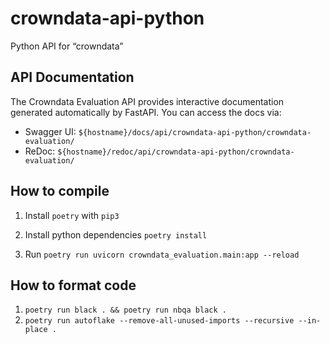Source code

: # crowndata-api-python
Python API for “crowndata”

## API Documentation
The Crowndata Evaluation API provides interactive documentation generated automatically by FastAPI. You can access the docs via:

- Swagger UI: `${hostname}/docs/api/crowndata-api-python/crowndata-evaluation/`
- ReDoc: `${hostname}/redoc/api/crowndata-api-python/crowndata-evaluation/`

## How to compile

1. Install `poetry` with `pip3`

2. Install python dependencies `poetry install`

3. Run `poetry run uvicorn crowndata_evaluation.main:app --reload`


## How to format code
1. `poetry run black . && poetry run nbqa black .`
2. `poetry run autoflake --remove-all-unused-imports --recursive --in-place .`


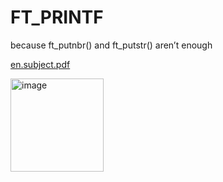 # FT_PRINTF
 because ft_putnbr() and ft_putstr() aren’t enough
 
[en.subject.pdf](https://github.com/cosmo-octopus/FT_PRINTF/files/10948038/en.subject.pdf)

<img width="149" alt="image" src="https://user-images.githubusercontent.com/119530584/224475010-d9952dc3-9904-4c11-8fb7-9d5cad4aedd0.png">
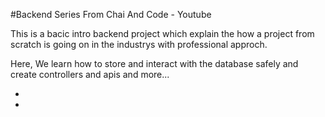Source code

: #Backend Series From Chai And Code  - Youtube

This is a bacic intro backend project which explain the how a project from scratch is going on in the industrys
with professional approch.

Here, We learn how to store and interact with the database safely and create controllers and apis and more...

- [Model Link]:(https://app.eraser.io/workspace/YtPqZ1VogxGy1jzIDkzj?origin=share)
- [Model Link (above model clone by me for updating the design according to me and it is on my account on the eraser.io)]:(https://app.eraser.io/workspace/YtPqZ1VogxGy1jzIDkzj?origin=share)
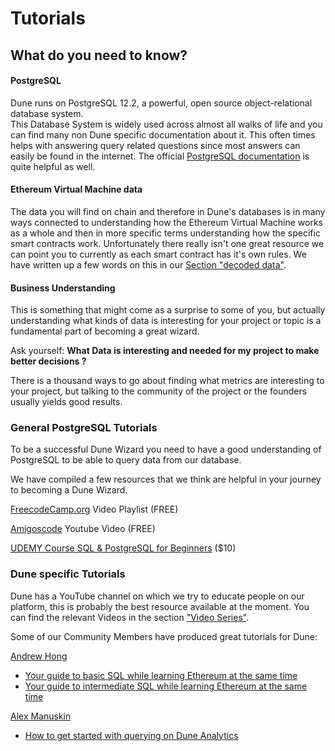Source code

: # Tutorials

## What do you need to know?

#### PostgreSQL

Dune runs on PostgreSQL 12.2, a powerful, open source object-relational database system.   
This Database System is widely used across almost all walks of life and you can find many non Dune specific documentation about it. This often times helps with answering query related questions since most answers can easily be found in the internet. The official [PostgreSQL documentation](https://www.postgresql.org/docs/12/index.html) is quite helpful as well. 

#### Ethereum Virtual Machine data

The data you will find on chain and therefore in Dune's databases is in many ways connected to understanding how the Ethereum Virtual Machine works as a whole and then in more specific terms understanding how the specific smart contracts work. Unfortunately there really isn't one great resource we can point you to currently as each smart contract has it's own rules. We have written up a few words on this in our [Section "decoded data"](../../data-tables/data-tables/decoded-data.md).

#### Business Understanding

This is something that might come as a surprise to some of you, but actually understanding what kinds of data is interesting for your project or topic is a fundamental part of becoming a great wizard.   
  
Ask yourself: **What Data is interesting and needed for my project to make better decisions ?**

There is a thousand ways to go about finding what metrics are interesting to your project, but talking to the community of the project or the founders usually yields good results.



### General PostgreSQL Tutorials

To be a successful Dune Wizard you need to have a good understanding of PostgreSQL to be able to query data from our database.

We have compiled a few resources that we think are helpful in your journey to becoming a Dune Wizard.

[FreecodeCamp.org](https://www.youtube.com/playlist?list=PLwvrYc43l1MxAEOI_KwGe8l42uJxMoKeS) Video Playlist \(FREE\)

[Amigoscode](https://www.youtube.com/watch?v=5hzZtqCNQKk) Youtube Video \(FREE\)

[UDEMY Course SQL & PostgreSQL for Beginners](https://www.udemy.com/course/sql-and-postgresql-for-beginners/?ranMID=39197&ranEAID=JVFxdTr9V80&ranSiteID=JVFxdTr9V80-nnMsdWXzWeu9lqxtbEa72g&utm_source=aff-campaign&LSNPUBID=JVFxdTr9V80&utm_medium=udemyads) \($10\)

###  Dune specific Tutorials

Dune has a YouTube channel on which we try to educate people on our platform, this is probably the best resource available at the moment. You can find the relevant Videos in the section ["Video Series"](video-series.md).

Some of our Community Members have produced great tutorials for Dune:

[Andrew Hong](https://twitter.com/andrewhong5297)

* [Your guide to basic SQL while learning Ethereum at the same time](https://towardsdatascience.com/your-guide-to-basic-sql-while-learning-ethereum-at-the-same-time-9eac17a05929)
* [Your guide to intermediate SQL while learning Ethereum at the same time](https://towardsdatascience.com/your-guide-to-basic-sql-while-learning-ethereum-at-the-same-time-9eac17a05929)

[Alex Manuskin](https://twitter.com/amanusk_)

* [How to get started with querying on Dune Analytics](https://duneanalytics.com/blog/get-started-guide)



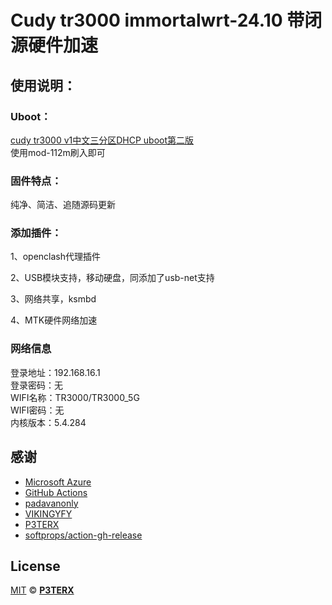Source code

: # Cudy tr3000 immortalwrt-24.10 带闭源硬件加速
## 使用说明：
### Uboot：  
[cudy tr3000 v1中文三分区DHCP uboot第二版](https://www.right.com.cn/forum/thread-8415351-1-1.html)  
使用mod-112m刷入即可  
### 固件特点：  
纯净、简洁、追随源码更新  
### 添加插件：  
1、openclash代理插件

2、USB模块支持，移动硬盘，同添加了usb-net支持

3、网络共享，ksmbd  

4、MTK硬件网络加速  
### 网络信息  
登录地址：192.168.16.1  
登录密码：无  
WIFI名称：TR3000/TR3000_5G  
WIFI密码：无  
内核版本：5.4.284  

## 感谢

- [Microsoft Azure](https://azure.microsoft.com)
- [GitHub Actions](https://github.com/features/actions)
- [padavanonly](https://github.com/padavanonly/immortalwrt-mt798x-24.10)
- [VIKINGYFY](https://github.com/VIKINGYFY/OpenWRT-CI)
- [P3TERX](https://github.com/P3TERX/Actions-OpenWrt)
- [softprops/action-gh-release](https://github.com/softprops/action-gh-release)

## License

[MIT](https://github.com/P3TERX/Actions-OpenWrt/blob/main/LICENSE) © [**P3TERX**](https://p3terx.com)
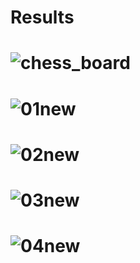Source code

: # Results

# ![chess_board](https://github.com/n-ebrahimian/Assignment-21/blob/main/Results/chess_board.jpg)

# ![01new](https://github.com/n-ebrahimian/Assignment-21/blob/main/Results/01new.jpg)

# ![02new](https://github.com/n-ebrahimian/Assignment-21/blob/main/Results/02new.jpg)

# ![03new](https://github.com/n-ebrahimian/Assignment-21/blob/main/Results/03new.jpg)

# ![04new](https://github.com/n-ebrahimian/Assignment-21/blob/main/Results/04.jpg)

> [Your objective]: Search the data above for the word "Series" and show every line that has it.

> [Response]:
: #Backend Series From Chai And Code  - Youtube
Dune has a YouTube channel on which we try to educate people on our platform, this is probably the best resource available at the moment. You can find the relevant Videos in the section ["Video Series"](video-series.md).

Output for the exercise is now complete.